La ciudadanía, consciente de que los jefes han recuperado
el brío perdido, pronto sabrá que el país tiene
garantizado un porvenir espléndido y que, no obstante los
rumores, cuenta con una clase dirigente de calidad óptima.
Que los políticos amen las campañas con lascivia impúdica
es comprensible. A su entender, cuando hay elecciones a la vista
les es lícito decir cualquier cosa, por mentirosa que fuera,
con la seguridad de que nadie lo tomará mal si la olvidan
después.

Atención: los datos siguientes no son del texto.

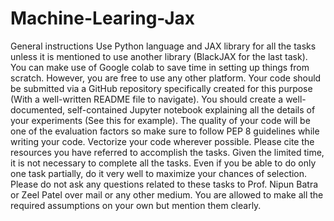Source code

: # Machine-Learing-Jax
General instructions
Use Python language and JAX library for all the tasks unless it is mentioned to use another library (BlackJAX for the last task). You can make use of Google colab to save time in setting up things from scratch. However, you are free to use any other platform. 
Your code should be submitted via a GitHub repository specifically created for this purpose (With a well-written README file to navigate).
You should create a well-documented, self-contained Jupyter notebook explaining all the details of your experiments (See this for example).
The quality of your code will be one of the evaluation factors so make sure to follow PEP 8 guidelines while writing your code. Vectorize your code wherever possible.
Please cite the resources you have referred to accomplish the tasks.
Given the limited time, it is not necessary to complete all the tasks. Even if you be able to do only one task partially, do it very well to maximize your chances of selection.
Please do not ask any questions related to these tasks to Prof. Nipun Batra or Zeel Patel over mail or any other medium. You are allowed to make all the required assumptions on your own but mention them clearly.
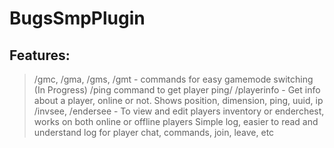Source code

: # BugsSmpPlugin
## Features:
> /gmc, /gma, /gms, /gmt   - commands for easy gamemode switching
> (In Progress) /ping command to get player ping/
> /playerinfo <player>  - Get info about a player, online or not. Shows position, dimension, ping, uuid, ip
> /invsee, /endersee  - To view and edit players inventory or enderchest, works on both online or offline players
> Simple log, easier to read and understand log for player chat, commands, join, leave, etc
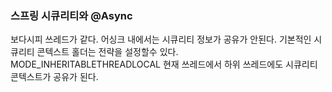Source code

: ### **스프링 시큐리티와 @Async**

보다시피 쓰레드가 같다.
어싱크 내에서는 시큐리티 정보가 공유가 안된다.
기본적인 시큐리티 콘텍스트 홀더는 전략을 설정할수 있다.
MODE_INHERITABLETHREADLOCAL
현재 쓰레드에서 하위 쓰레드에도 시큐리티 콘텍스트가 공유가 된다.
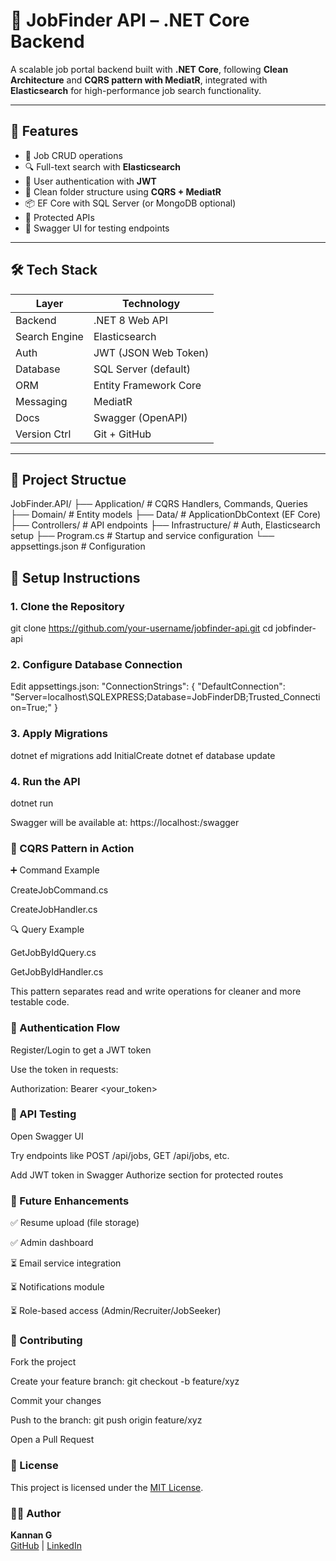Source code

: # 🧠 JobFinder API – .NET Core Backend

A scalable job portal backend built with **.NET Core**, following **Clean Architecture** and **CQRS pattern with MediatR**, integrated with **Elasticsearch** for high-performance job search functionality.

---

## 🚀 Features

- 🧾 Job CRUD operations
- 🔍 Full-text search with **Elasticsearch**
- 👤 User authentication with **JWT**
- 🧱 Clean folder structure using **CQRS + MediatR**
- 📦 EF Core with SQL Server (or MongoDB optional)
- 🔐 Protected APIs
- 🧪 Swagger UI for testing endpoints

---

## 🛠 Tech Stack

| Layer        | Technology            |
|--------------|------------------------|
| Backend      | .NET 8 Web API         |
| Search Engine| Elasticsearch          |
| Auth         | JWT (JSON Web Token)   |
| Database     | SQL Server (default)   |
| ORM          | Entity Framework Core  |
| Messaging    | MediatR                |
| Docs         | Swagger (OpenAPI)      |
| Version Ctrl | Git + GitHub           |

---

## 🧩 Project Structue
JobFinder.API/
├── Application/ # CQRS Handlers, Commands, Queries
├── Domain/ # Entity models
├── Data/ # ApplicationDbContext (EF Core)
├── Controllers/ # API endpoints
├── Infrastructure/ # Auth, Elasticsearch setup
├── Program.cs # Startup and service configuration
└── appsettings.json # Configuration

## 🔧 Setup Instructions

### 1. Clone the Repository
 git clone https://github.com/your-username/jobfinder-api.git
 cd jobfinder-api

### **2. Configure Database Connection**
Edit appsettings.json:
"ConnectionStrings": {
 "DefaultConnection": "Server=localhost\\SQLEXPRESS;Database=JobFinderDB;Trusted_Connection=True;"
}
### **3. Apply Migrations**
dotnet ef migrations add InitialCreate
dotnet ef database update

### **4. Run the API**
dotnet run

Swagger will be available at:
 https://localhost:<port>/swagger

### 📖 CQRS Pattern in Action
➕ Command Example

CreateJobCommand.cs

CreateJobHandler.cs

🔍 Query Example

GetJobByIdQuery.cs

GetJobByIdHandler.cs

This pattern separates read and write operations for cleaner and more testable code.

### 🔐 Authentication Flow 

Register/Login to get a JWT token

Use the token in requests:

Authorization: Bearer <your_token>

### 🧪 API Testing

Open Swagger UI

Try endpoints like POST /api/jobs, GET /api/jobs, etc.

Add JWT token in Swagger Authorize section for protected routes

### 🔮 Future Enhancements

✅ Resume upload (file storage)

✅ Admin dashboard

⏳ Email service integration

⏳ Notifications module

⏳ Role-based access (Admin/Recruiter/JobSeeker)

### 🤝 Contributing

Fork the project

Create your feature branch: git checkout -b feature/xyz

Commit your changes

Push to the branch: git push origin feature/xyz

Open a Pull Request

### 📄 License

This project is licensed under the [MIT License](LICENSE).


### 👨‍💻 Author

**Kannan G**  
[GitHub](https://github.com/stacksmithkannan) | [LinkedIn](https://www.linkedin.com/in/kan98/)




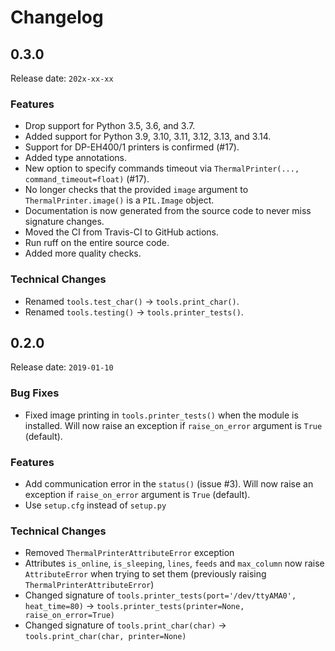 # Changelog

## 0.3.0

Release date: `202x-xx-xx`

### Features

- Drop support for Python 3.5, 3.6, and 3.7.
- Added support for Python 3.9, 3.10, 3.11, 3.12, 3.13, and 3.14.
- Support for DP-EH400/1 printers is confirmed (#17).
- Added type annotations.
- New option to specify commands timeout via `ThermalPrinter(..., command_timeout=float)` (#17).
- No longer checks that the provided `image` argument to `ThermalPrinter.image()` is a `PIL.Image` object.
- Documentation is now generated from the source code to never miss signature changes.
- Moved the CI from Travis-CI to GitHub actions.
- Run ruff on the entire source code.
- Added more quality checks.

### Technical Changes

- Renamed `tools.test_char()` → `tools.print_char()`.
- Renamed `tools.testing()` → `tools.printer_tests()`.

## 0.2.0

Release date: `2019-01-10`

### Bug Fixes

- Fixed image printing in `tools.printer_tests()` when the module is installed. Will now raise an exception if `raise_on_error` argument is `True` (default).

### Features

- Add communication error in the `status()` (issue #3). Will now raise an exception if `raise_on_error` argument is `True` (default).
- Use `setup.cfg` instead of `setup.py`

### Technical Changes

- Removed `ThermalPrinterAttributeError` exception
- Attributes `is_online`, `is_sleeping`, `lines`, `feeds` and `max_column` now raise `AttributeError` when trying to set them (previously raising `ThermalPrinterAttributeError`)
- Changed signature of `tools.printer_tests(port='/dev/ttyAMA0', heat_time=80)` → `tools.printer_tests(printer=None, raise_on_error=True)`
- Changed signature of `tools.print_char(char)` → `tools.print_char(char, printer=None)`
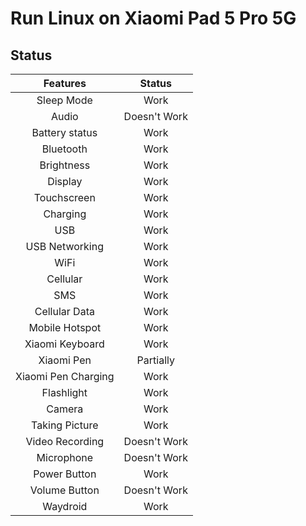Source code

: # Run Linux on Xiaomi Pad 5 Pro 5G

 ## Status
| Features | Status |
|:---:|:---:|
| Sleep Mode | Work |
| Audio | Doesn't Work |
| Battery status | Work |
| Bluetooth | Work |
| Brightness | Work |
| Display | Work |
| Touchscreen | Work |
| Charging | Work |
| USB | Work |
| USB Networking | Work |
| WiFi | Work |
| Cellular | Work |
| SMS | Work |
| Cellular Data | Work |
| Mobile Hotspot | Work |
| Xiaomi Keyboard | Work |
| Xiaomi Pen | Partially |
| Xiaomi Pen Charging | Work |
| Flashlight | Work |
| Camera | Work |
| Taking Picture | Work |
| Video Recording | Doesn't Work |
| Microphone | Doesn't Work |
| Power Button | Work |
| Volume Button | Doesn't Work |
| Waydroid | Work |
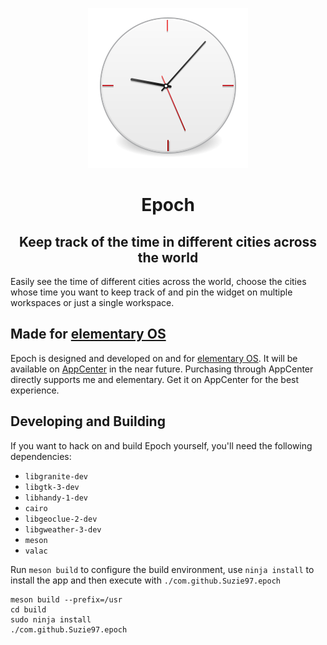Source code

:<p align="center">
  <img src="data/128.svg" alt="Icon" />
</p>
<h1 align="center">Epoch</h1>
<h2 align="center">Keep track of the time in different cities across the world</h2>

Easily see the time of different cities across the world, choose the cities whose time you want to keep track of and pin the widget on multiple workspaces or just a single workspace.

## Made for [elementary OS](https://elementary.io)

Epoch is designed and developed on and for [elementary OS](https://elementary.io). It will be available on [AppCenter](https://appcenter.elementary.io) in the near future. Purchasing through AppCenter directly supports me and elementary. Get it on AppCenter for the best experience.

## Developing and Building

If you want to hack on and build Epoch yourself, you'll need the following dependencies:

* `libgranite-dev`
* `libgtk-3-dev`
* `libhandy-1-dev`
* `cairo`
* `libgeoclue-2-dev`
* `libgweather-3-dev`
* `meson`
* `valac`

Run `meson build` to configure the build environment, use `ninja install` to install the app and then execute with `./com.github.Suzie97.epoch`

    meson build --prefix=/usr
    cd build
    sudo ninja install
    ./com.github.Suzie97.epoch

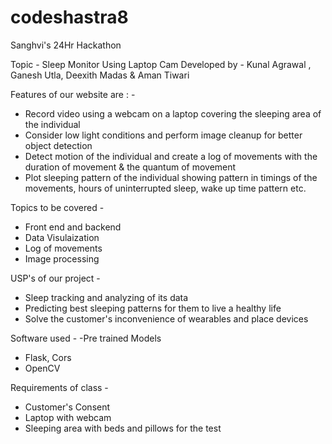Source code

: # codeshastra8
Sanghvi's 24Hr Hackathon

Topic - Sleep Monitor Using Laptop Cam
Developed by - Kunal Agrawal , Ganesh Utla, Deexith Madas & Aman Tiwari

Features of our website are : - 
- Record video using a webcam on a laptop covering the sleeping area of the individual 
- Consider low light conditions and perform image cleanup for better object detection
- Detect motion of the individual and create a log of movements with the duration of movement & the quantum of movement 
- Plot sleeping pattern of the individual showing pattern in timings of the movements, hours of uninterrupted sleep, wake up time pattern etc.

Topics to be covered - 
- Front end and backend
- Data Visulaization
- Log of movements
- Image processing

USP's of our project - 
- Sleep tracking and analyzing of its data
- Predicting best sleeping patterns for them to live a healthy life
- Solve the customer's inconvenience of wearables and place devices

Software used - 
-Pre trained Models
- Flask, Cors
- OpenCV

Requirements of class - 
- Customer's Consent
- Laptop with webcam
- Sleeping area with beds and pillows for the test
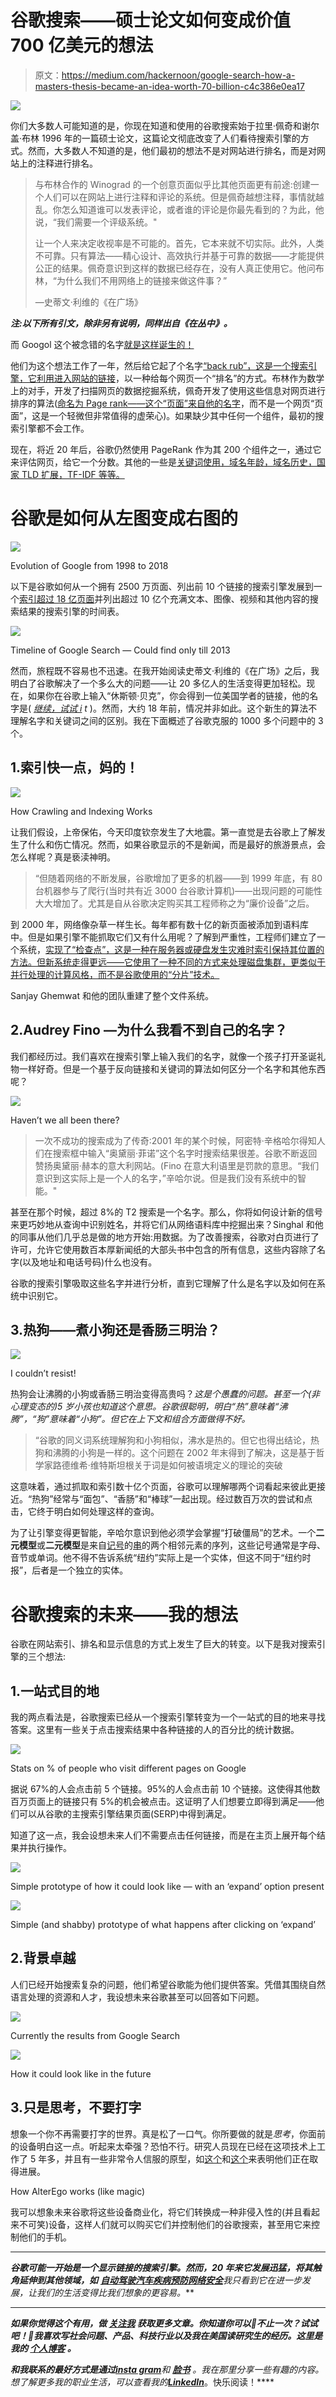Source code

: # 谷歌搜索——硕士论文如何变成价值 700 亿美元的想法

> 原文：<https://medium.com/hackernoon/google-search-how-a-masters-thesis-became-an-idea-worth-70-billion-c4c386e0ea17>

![](img/a7f230df9628a1330392b9d961b268af.png)

你们大多数人可能知道的是，你现在知道和使用的谷歌搜索始于拉里·佩奇和谢尔盖·布林 1996 年的一篇硕士论文，这篇论文彻底改变了人们看待搜索引擎的方式。然而，大多数人不知道的是，他们最初的想法不是对网站进行排名，而是对网站上的注释进行排名。

> 与布林合作的 Winograd 的一个创意页面似乎比其他页面更有前途:创建一个人们可以在网站上进行注释和评论的系统。但是佩奇越想注释，事情就越乱。你怎么知道谁可以发表评论，或者谁的评论是你最先看到的？为此，他说，“我们需要一个评级系统。"
> 
> 让一个人来决定收视率是不可能的。首先，它本来就不切实际。此外，人类不可靠。只有算法——精心设计、高效执行并基于可靠的数据——才能提供公正的结果。佩奇意识到这样的数据已经存在，没有人真正使用它。他问布林，“为什么我们不用网络上的链接来做这件事？”
> 
> —史蒂文·利维的《在广场》

***注:以下所有引文，除非另有说明，同样出自《在丛中》。***

而 Googol 这个被念错的名字[就是这样诞生的！](https://allthatsinteresting.com/google-name)

他们为这个想法工作了一年，然后给它起了个名字[“back rub”，这是一个搜索引擎，它利用进入网站的链接](http://infolab.stanford.edu/~backrub/google.html)，以一种给每个网页一个“排名”的方式。布林作为数学上的对手，开发了扫描网页的数据挖掘系统，佩奇开发了使用这些信息对网页进行排序的算法([命名为 Page rank——这个“页面”来自他的名字](https://www.quora.com/Is-PageRank-named-after-Larry-Page-or-is-that-just-a-coincidence)，而不是一个网页“页面”，这是一个轻微但非常值得的虚荣心)。如果缺少其中任何一个组件，最初的搜索引擎都不会工作。

现在，将近 20 年后，谷歌仍然使用 PageRank 作为其 200 个组件之一，通过它来评估网页，给它一个分数。其他的一些是[关键词使用，域名年龄，域名历史，国家 TLD 扩展，TF-IDF 等等。](https://backlinko.com/google-ranking-factors)

# 谷歌是如何从左图变成右图的

![](img/554c03ece077952d598a20f26b5a9563.png)

Evolution of Google from 1998 to 2018

以下是谷歌如何从一个拥有 2500 万页面、列出前 10 个链接的搜索引擎发展到一个[索引超过 18 亿页面](https://tekeye.uk/computing/how-many-websites-are-there)并列出超过 10 亿个充满文本、图像、视频和其他内容的搜索结果的搜索引擎的时间表。

![](img/907b3cf0309e260ed85ef43757275e24.png)

Timeline of Google Search — Could find only till 2013

然而，旅程既不容易也不迅速。在我开始阅读史蒂文·利维的《在广场》之后，我明白了谷歌解决了一个多么大的问题——让 20 多亿人的生活变得更加轻松。现在，如果你在谷歌上输入“休斯顿·贝克”，你会得到一位美国学者的链接，他的名字是( [*继续，试试 i*](https://www.google.com/) *t* )。然而，大约 18 年前，情况并非如此。这个新生的算法不理解名字和关键词之间的区别。我在下面概述了谷歌克服的 1000 多个问题中的 3 个。

## 1.索引快一点，妈的！

![](img/834c575a5497990c5d9ee5d01044a414.png)

How Crawling and Indexing Works

让我们假设，上帝保佑，今天印度钦奈发生了大地震。第一直觉是去谷歌上了解发生了什么和伤亡情况。然而，如果谷歌显示的不是新闻，而是最好的旅游景点，会怎么样呢？真是亵渎神明。

> “但随着网络的不断发展，谷歌增加了更多的机器——到 1999 年底，有 80 台机器参与了爬行(当时共有近 3000 台谷歌计算机)——出现问题的可能性大大增加了。尤其是自从谷歌决定购买其工程师称之为“廉价设备”之后。

到 2000 年，网络像杂草一样生长。每年都有数十亿的新页面被添加到语料库中。但是如果引擎不能抓取它们又有什么用呢？了解到严重性，工程师们建立了一个系统，[实现了“检查点”，这是一种在服务器或硬盘发生灾难时索引保持其位置的方法。但新系统走得更远——它使用了一种不同的方式来处理磁盘集群，更类似于并行处理的计算风格，而不是谷歌使用的“分片”技术。](https://en.wikipedia.org/wiki/Application_checkpointing)

Sanjay Ghemwat 和他的团队重建了整个文件系统。

## 2.Audrey Fino —为什么我看不到自己的名字？

我们都经历过。我们喜欢在搜索引擎上输入我们的名字，就像一个孩子打开圣诞礼物一样好奇。但是一个基于反向链接和关键词的算法如何区分一个名字和其他东西呢？

![](img/643b2db6c7b331ba51e205c062e495d6.png)

Haven’t we all been there?

> 一次不成功的搜索成为了传奇:2001 年的某个时候，阿密特·辛格哈尔得知人们在搜索框中输入“奥黛丽·菲诺”这个名字时搜索结果很差。谷歌不断返回赞扬奥黛丽·赫本的意大利网站。(Fino 在意大利语里是罚款的意思。“我们意识到这实际上是一个人的名字，”辛哈尔说。但是我们没有系统中的智能。"

甚至在那个时候，超过 8%的 T2 搜索是一个名字。那么，你将如何设计新的信号来更巧妙地从查询中识别姓名，并将它们从网络语料库中挖掘出来？Singhal 和他的同事从他们几乎总是做的地方开始:用数据。为了改善搜索，谷歌对白页进行了许可，允许它使用数百本厚新闻纸的大部头书中包含的所有信息，这些内容除了名字(以及地址和电话号码)什么也没有。

谷歌的搜索引擎吸取这些名字并进行分析，直到它理解了什么是名字以及如何在系统中识别它。

## 3.热狗——煮小狗还是香肠三明治？

![](img/6bb1d13cbaed4b50f0bad6315df1da70.png)

I couldn’t resist!

热狗会让沸腾的小狗或香肠三明治变得高贵吗？*这是个愚蠢的问题。甚至一个(非心理变态的)5 岁小孩也知道这个意思。谷歌很聪明，明白“热”意味着“沸腾”，“狗”意味着“小狗”。但它在上下文和组合方面做得不好。*

> “谷歌的同义词系统理解狗和小狗相似，沸水是热的。但它也得出结论，热狗和沸腾的小狗是一样的。这个问题在 2002 年末得到了解决，这是基于哲学家路德维希·维特斯坦根关于词是如何被语境定义的理论的突破

这意味着，通过抓取和索引数十亿个页面，谷歌可以理解哪两个词看起来彼此更接近。“热狗”经常与“面包”、“香肠”和“棒球”一起出现。经过数百万次的尝试和点击，它终于明白如何处理这样的查询。

为了让引擎变得更智能，辛哈尔意识到他必须学会掌握“打破僵局”的艺术。一个**二元模型**或**二元模型**是来自[记号](https://en.wikipedia.org/wiki/Token_(parser))的[串](https://en.wikipedia.org/wiki/String_(computer_science))的两个相邻元素的序列，这些记号通常是字母、音节或单词。他不得不告诉系统“纽约”实际上是一个实体，但这不同于“纽约时报”，后者是一个独立的实体。

# 谷歌搜索的未来——我的想法

谷歌在网站索引、排名和显示信息的方式上发生了巨大的转变。以下是我对搜索引擎的三个想法:

## 1.一站式目的地

我的两点看法是，谷歌搜索已经从一个搜索引擎转变为一个一站式的目的地来寻找答案。这里有一些关于点击搜索结果中各种链接的人的百分比的统计数据。

![](img/3b1732ce015fbb19cd96518070b1dcaf.png)

Stats on % of people who visit different pages on Google

据说 67%的人会点击前 5 个链接。95%的人会点击前 10 个链接。这使得其他数百万页面上的链接只有 5%的机会被点击。这证明了人们想要立即得到满足——他们可以从谷歌的主搜索引擎结果页面(SERP)中得到满足。

知道了这一点，我会设想未来人们不需要点击任何链接，而是在主页上展开每个结果并执行操作。

![](img/307012c94d277e3768eb97752f383fc9.png)

Simple prototype of how it could look like — with an ‘expand’ option present

![](img/1b7f708bc70ce235c3f80149acec7fb0.png)

Simple (and shabby) prototype of what happens after clicking on ‘expand’

## 2.背景卓越

人们已经开始搜索复杂的问题，他们希望谷歌能为他们提供答案。凭借其围绕自然语言处理的资源和人才，我设想未来谷歌甚至可以回答如下问题。

![](img/538bbbae55924d7f6e20583f4e2b280b.png)

Currently the results from Google Search

![](img/8bb41fa4ddf9808a3d8a6f55c4854328.png)

How it could look like in the future

## 3.只是思考，不要打字

想象一个你不再需要打字的世界。真是松了一口气。你所要做的就是*思考*，你面前的设备明白这一点。听起来太牵强？恐怕不行。研究人员现在已经在这项技术上工作了 5 年多，并且有一些非常令人信服的原型，如[这个](https://www.youtube.com/watch?v=RuUSc53Xpeg)和[这个](http://fortune.com/2014/02/10/this-wearable-device-reads-your-brain-waves-is-there-a-market-for-it/)来表明他们正在取得进展。

How AlterEgo works (like magic)

我可以想象未来谷歌将这些设备商业化，将它们转换成一种非侵入性的(并且看起来不可笑)设备，这样人们就可以购买它们并控制他们的谷歌搜索，甚至用它来控制他们的手机。

*******************************************************************

***谷歌可能一开始是一个显示链接的搜索引擎。然而，20 年来它发展迅猛，将其触角延伸到其他领域，如*** [***自动驾驶汽车***](https://waymo.com/)*[***疾病预防***](http://www.verily.com/)*[***网络安全***](https://en.wikipedia.org/wiki/Chronicle_(company))*我只看到它在进一步发展，让我们的生活变得比我们想象的更容易。***

************************************************************************

****如果你觉得这个有用，做* [***关注我***](/@poojabalasubramani) *获取更多文章。你知道你可以*👏*不止一次？试试吧！*💓我喜欢写社会问题、产品、科技行业以及我在美国读研究生的经历。这里是我的 [***个人博客***](http://poojabalasubramani.wordpress.com/) ***。******

***和我联系的最好方式是通过**[***insta gram***](https://www.instagram.com/thecuriousmaverick/)*和* [***脸书***](https://www.facebook.com/pooja.balasubramani?ref=bookmarks) *。我在那里分享一些有趣的内容。想了解更多我的职业生活，可以查看我的*[***LinkedIn***](https://www.linkedin.com/in/soundarya-balasubramani/)*。快乐阅读！****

Pueden proclamarse resueltos a reducir los impuestos,
aumentar los salarios, repartir subsidios, renovar las instituciones
y echar al FMI o, si prefieren, hablar con pasión conmovedora
de la ética o de la justicia social, sin que nadie les pida
entrar en detalles. Mientras estén en campaña, los
políticos profesionales viven en el futuro, tiempo que es
decididamente menos complicado que el pasado, para no hablar del
presente.
Hay quienes creen que aquí las campañas son demasiado
largas, que el país se beneficiaría si fueran limitadas
a un par de meses cada cuatro años. Se equivocan. Sin elecciones
en el horizonte, los políticos son como peces fuera del agua
que miran desesperadamente para todos lados, se retuercen, emiten
ruidos extraños, no saben qué hacer y que, luego de
asfixiarse, apestan. Para revivirlos es necesario que vuelva el
clima electoral, razón por la cual un gobierno que se sintiera
realmente preocupado por el estado de ánimo de la gente se
las arreglaría para escalonar las elecciones a fin de que
no hubiera ningún mes sin por lo menos un partido decisivo,
medida que no tardaría en hacer del malhumor de los meses
últimos un recuerdo improbable.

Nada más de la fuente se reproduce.